Virgile était placé du côté où l’on peut tomber dans l’abîme, parce qu’aucune barrière n’en garantit. De l’autre côté se trouvaient les ombres à qui l’horrible couture de leurs yeux faisait souffrir d’affreuses douleurs, et dont les traits étaient baignés de larmes. Je me tournai vers ces âmes, et je dis : « Ô vous, ombres qui êtes assurées de voir un jour la lumière du ciel à laquelle votre désir aspire avec tant d’ardeur, que la grâce purifie les impuretés de votre conscience, et que le fleuve de vos pensées coule avec la pureté du cristal ; dites-moi, et vous me charmerez, y a-t-il parmi vous un Italien ? Si je le connais, peut-être pourrai-je lui être favorable. — Ô mon frère, chacune de nous habite une seule et véritable cité ; tu veux dire sans doute une âme qui ait accompli son pèlerinage en Italie. »

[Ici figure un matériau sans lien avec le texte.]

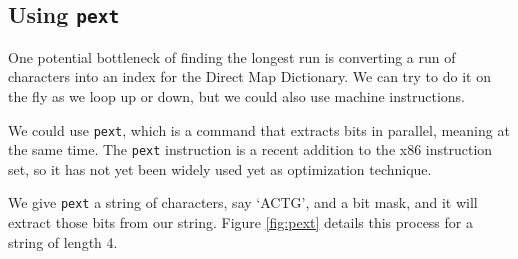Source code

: \documentclass[12pt,twoside]{reedthesis}
\begin{document}
\hypertarget{using-pext}{%
\subsection{\texorpdfstring{Using \texttt{pext}}{Using pext}}\label{using-pext}}

One potential bottleneck of finding the longest run is converting a run of characters into an index for the Direct Map Dictionary. We can try to do it on the fly as we loop up or down, but we could also use machine instructions.

We could use \texttt{pext}, which is a command that extracts bits in parallel, meaning at the same time. The \texttt{pext} instruction is a recent addition to the x86 instruction set, so it has not yet been widely used yet as optimization technique.

We give \texttt{pext} a string of characters, say `ACTG', and a bit mask, and it will extract those bits from our string. Figure \ref{fig:pext} details this process for a string of length 4.
\end{document}
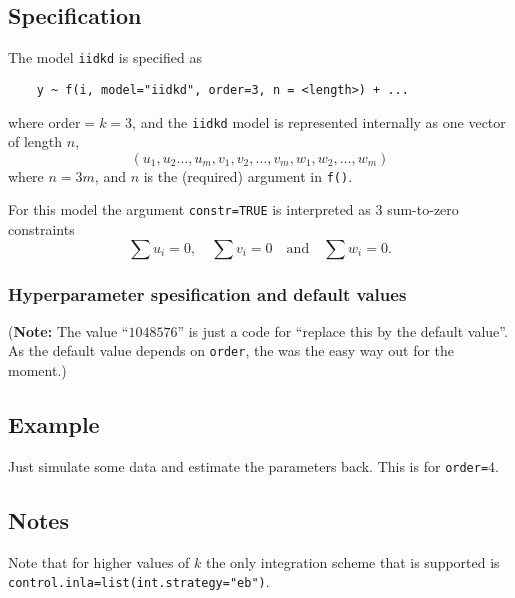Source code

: \documentclass[a4paper,11pt]{article}
\begin{document}
\subsection*{Specification}

The model \texttt{iidkd}
is specified as
\begin{verbatim}
    y ~ f(i, model="iidkd", order=3, n = <length>) + ...
\end{verbatim}
where $\text{order}=k=3$, and the \texttt{iidkd} model is represented
internally as one vector of length $n$,
\begin{displaymath}
    (u_{1}, u_{2} \ldots, u_{m}, v_{1}, v_{2}, \ldots, v_{m}, w_{1},
    w_{2}, \ldots, w_{m})
\end{displaymath}
where $n = 3m$, and $n$ is the (required) argument in
\texttt{f()}.

For this model the argument \texttt{constr=TRUE} is interpreted as $3$
sum-to-zero constraints
\begin{displaymath}
    \sum u_{i} = 0, \quad \sum v_{i} = 0 \quad\text{and}\quad \sum w_{i} = 0.
\end{displaymath}

\subsubsection*{Hyperparameter spesification and default values}

(\textbf{Note:} The value ``$1048576$'' is just a code for ``replace
this by the default value''. As the default value depends on
\texttt{order}, the was the easy way out for the moment.)




\subsection*{Example}

Just simulate some data and estimate the parameters back. This is for
\texttt{order=}$4$.

{\small}

\subsection*{Notes}

Note that for higher values of $k$ the only integration scheme that is
supported is \\
\texttt{control.inla=list(int.strategy="eb")}.
\end{document}

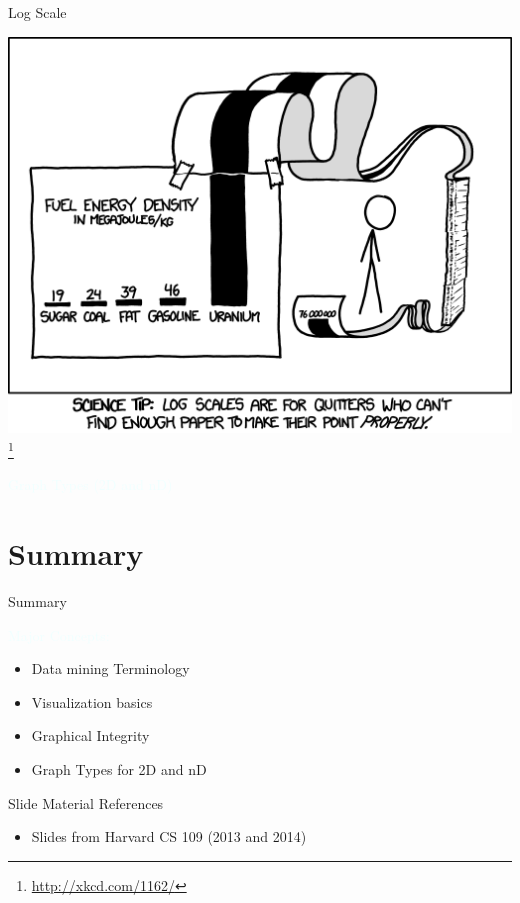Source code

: \documentclass{beamer}
\newcommand{\tblue}[1]{{\Large {\textcolor{azure}{#1}}}}
\newcommand{\thblue}[1]{{\Huge {\textcolor{azure}{#1}}}}
\newcommand{\furl}[1]{{\footnote{\url{#1}}}}
\begin{document}
\begin{frame}{Log Scale}
    \begin{center}
        \includegraphics[scale=0.38]{xkcdLogScale.png}\furl{http://xkcd.com/1162/}
    \end{center} 
\end{frame}


\begin{frame}{} 
    \begin{center}
        \thblue{Graph Types (2D and nD)} \\
    \end{center}
\end{frame}




\section{Summary}

\begin{frame}{Summary}

\tblue{Major Concepts:}
\begin{itemize}
    \item Data mining Terminology
    \item Visualization basics
    \item Graphical Integrity
    \item Graph Types for 2D and nD
\end{itemize}
\end{frame}

\begin{frame}{Slide Material References}

\begin{itemize}
    \item Slides from Harvard CS 109 (2013 and 2014)
\end{itemize}
\end{frame}
\end{document}
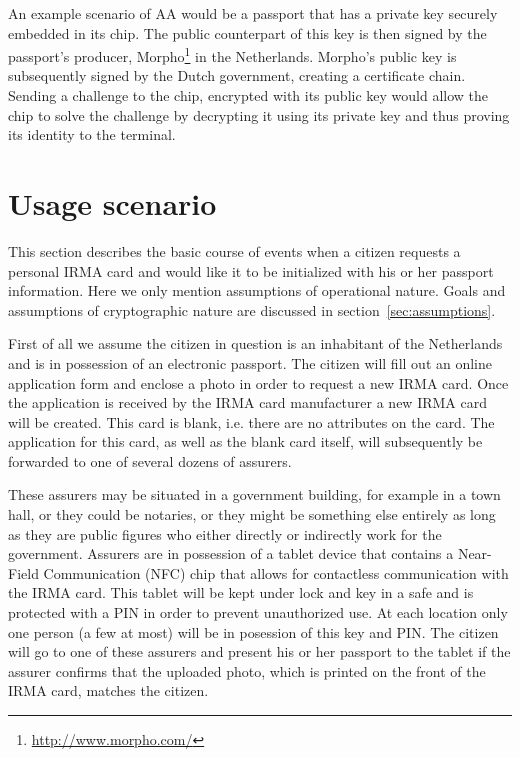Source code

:An example scenario of AA would be a passport that has a private key securely embedded in its chip. The public counterpart of this key is then signed by the passport's producer, Morpho\footnote{\url{http://www.morpho.com/}} in the Netherlands. Morpho's public key is subsequently signed by the Dutch government, creating a certificate chain. Sending a challenge to the chip, encrypted with its public key would allow the chip to solve the challenge by decrypting it using its private key and thus proving its identity to the terminal.

\section{Usage scenario}
\label{subsec:bcoe}
This section describes the basic course of events when a citizen requests a personal IRMA card and would like it to be initialized with his or her passport information. Here we only mention assumptions of operational nature. Goals and assumptions of cryptographic nature are discussed in section~\ref{sec:assumptions}. 

First of all we assume the citizen in question is an inhabitant of the Netherlands and is in possession of an electronic passport. The citizen will fill out an online application form and enclose a photo in order to request a new IRMA card. Once the application is received by the IRMA card manufacturer a new IRMA card will be created. This card is blank, i.e. there are no attributes on the card. The application for this card, as well as the blank card itself, will subsequently be forwarded to one of several dozens of assurers. 

These assurers may be situated in a government building, for example in a town hall, or they could be notaries, or they might be something else entirely as long as they are public figures who either directly or indirectly work for the government. Assurers are in possession of a tablet device that contains a Near-Field Communication (NFC) chip that allows for contactless communication with the IRMA card. This tablet will be kept under lock and key in a safe and is protected with a PIN in order to prevent unauthorized use. At each location only one person (a few at most) will be in posession of this key and PIN. The citizen will go to one of these assurers and present his or her passport to the tablet if the assurer confirms that the uploaded photo, which is printed on the front of the IRMA card, matches the citizen. 


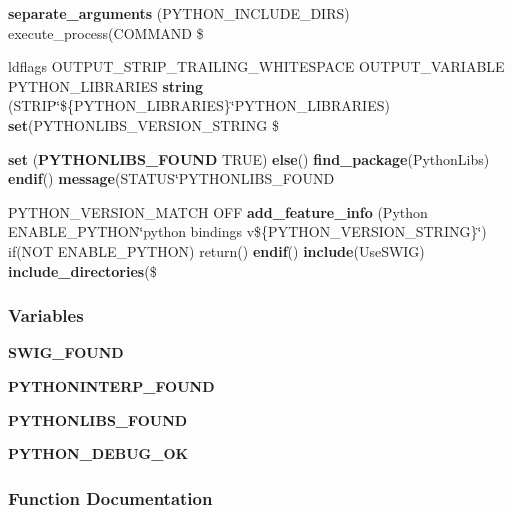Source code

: \begin{DoxyCompactItemize}
\item 
{\bf separate\+\_\+arguments} (P\+Y\+T\+H\+O\+N\+\_\+\+I\+N\+C\+L\+U\+D\+E\+\_\+\+D\+I\+RS) execute\+\_\+process(C\+O\+M\+M\+A\+ND \$
\item 
ldflags O\+U\+T\+P\+U\+T\+\_\+\+S\+T\+R\+I\+P\+\_\+\+T\+R\+A\+I\+L\+I\+N\+G\+\_\+\+W\+H\+I\+T\+E\+S\+P\+A\+CE O\+U\+T\+P\+U\+T\+\_\+\+V\+A\+R\+I\+A\+B\+LE P\+Y\+T\+H\+O\+N\+\_\+\+L\+I\+B\+R\+A\+R\+I\+ES {\bf string} (S\+T\+R\+IP\char`\"{}\$\{P\+Y\+T\+H\+O\+N\+\_\+\+L\+I\+B\+R\+A\+R\+I\+ES\}\char`\"{}P\+Y\+T\+H\+O\+N\+\_\+\+L\+I\+B\+R\+A\+R\+I\+ES) {\bf set}(P\+Y\+T\+H\+O\+N\+L\+I\+B\+S\+\_\+\+V\+E\+R\+S\+I\+O\+N\+\_\+\+S\+T\+R\+I\+NG \$
\item 
{\bf set} ({\bf P\+Y\+T\+H\+O\+N\+L\+I\+B\+S\+\_\+\+F\+O\+U\+ND} T\+R\+UE) {\bf else}() {\bf find\+\_\+package}(Python\+Libs) {\bf endif}() {\bf message}(S\+T\+A\+T\+US\char`\"{}P\+Y\+T\+H\+O\+N\+L\+I\+B\+S\+\_\+\+F\+O\+U\+ND
\item 
P\+Y\+T\+H\+O\+N\+\_\+\+V\+E\+R\+S\+I\+O\+N\+\_\+\+M\+A\+T\+CH O\+FF {\bf add\+\_\+feature\+\_\+info} (Python E\+N\+A\+B\+L\+E\+\_\+\+P\+Y\+T\+H\+ON\char`\"{}python bindings v\$\{P\+Y\+T\+H\+O\+N\+\_\+\+V\+E\+R\+S\+I\+O\+N\+\_\+\+S\+T\+R\+I\+NG\}\char`\"{}) if(N\+OT E\+N\+A\+B\+L\+E\+\_\+\+P\+Y\+T\+H\+ON) return() {\bf endif}() {\bf include}(Use\+S\+W\+IG) {\bf include\+\_\+directories}(\$
\end{DoxyCompactItemize}
\subsubsection*{Variables}
\begin{DoxyCompactItemize}
\item 
{\bf S\+W\+I\+G\+\_\+\+F\+O\+U\+ND}
\item 
{\bf P\+Y\+T\+H\+O\+N\+I\+N\+T\+E\+R\+P\+\_\+\+F\+O\+U\+ND}
\item 
{\bf P\+Y\+T\+H\+O\+N\+L\+I\+B\+S\+\_\+\+F\+O\+U\+ND}
\item 
{\bf P\+Y\+T\+H\+O\+N\+\_\+\+D\+E\+B\+U\+G\+\_\+\+OK}
\end{DoxyCompactItemize}


\subsubsection{Function Documentation}

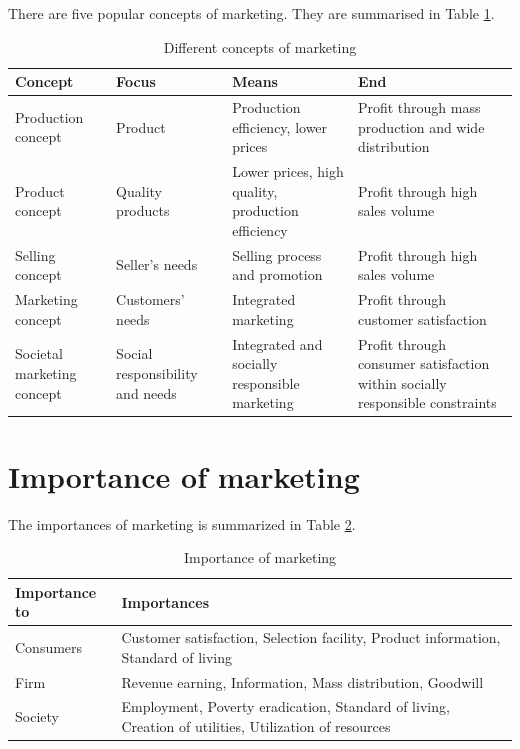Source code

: \documentclass[11pt,]{book}
\theoremstyle{definition}
\theoremstyle{definition}
\theoremstyle{definition}
\theoremstyle{remark}
\begin{document}
There are five popular concepts of marketing. They are summarised in
Table \ref{tab:marketing-fives}.

\begin{table}[H]

\caption{\label{tab:marketing-fives}Different concepts of marketing}
\centering
\begin{tabular}[t]{>{\raggedright\arraybackslash}p{3.2cm}>{\raggedright\arraybackslash}p{3.6cm}>{\raggedright\arraybackslash}p{3.6cm}>{\raggedright\arraybackslash}p{3.6cm}}
\toprule
\textbf{Concept} & \textbf{Focus} & \textbf{Means} & \textbf{End}\\
\midrule
Production concept & Product & Production efficiency, lower prices & Profit through mass production and wide distribution\\
Product concept & Quality products & Lower prices, high quality, production efficiency & Profit through high sales volume\\
Selling concept & Seller's needs & Selling process and promotion & Profit through high sales volume\\
Marketing concept & Customers' needs & Integrated marketing & Profit through customer satisfaction\\
Societal marketing concept & Social responsibility and needs & Integrated and socially responsible marketing & Profit through consumer satisfaction within socially responsible constraints\\
\bottomrule
\end{tabular}
\end{table}

\section{Importance of marketing}\label{importance-of-marketing}

The importances of marketing is summarized in Table
\ref{tab:marketing-importance}.

\begin{table}[H]

\caption{\label{tab:marketing-importance}Importance of marketing}
\centering
\begin{tabular}[t]{>{\raggedright\arraybackslash}p{4cm}>{\raggedright\arraybackslash}p{10cm}}
\toprule
\textbf{Importance to} & \textbf{Importances}\\
\midrule
Consumers & Customer satisfaction, Selection facility, Product information, Standard of living\\
Firm & Revenue earning, Information, Mass distribution, Goodwill\\
Society & Employment, Poverty eradication, Standard of living, Creation of utilities, Utilization of resources\\
\bottomrule
\end{tabular}
\end{table}
\end{document}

Telles furent les paroles que j’entendis prononcer plus loin ; aussi je fis quelques pas en avant. Entre autres je vis une ombre qui avait l’air d’attendre une réponse. Si l’on me demande comment je m’en aperçus, je dirai qu’elle tenait la tête élevée comme un aveugle à qui l’on parle. « Esprit, dis-je, qui te purifies ici pour devenir digne du ciel, si c’est toi qui m’as répondu, donne-moi à connaître ton nom ou le lieu de ta naissance. »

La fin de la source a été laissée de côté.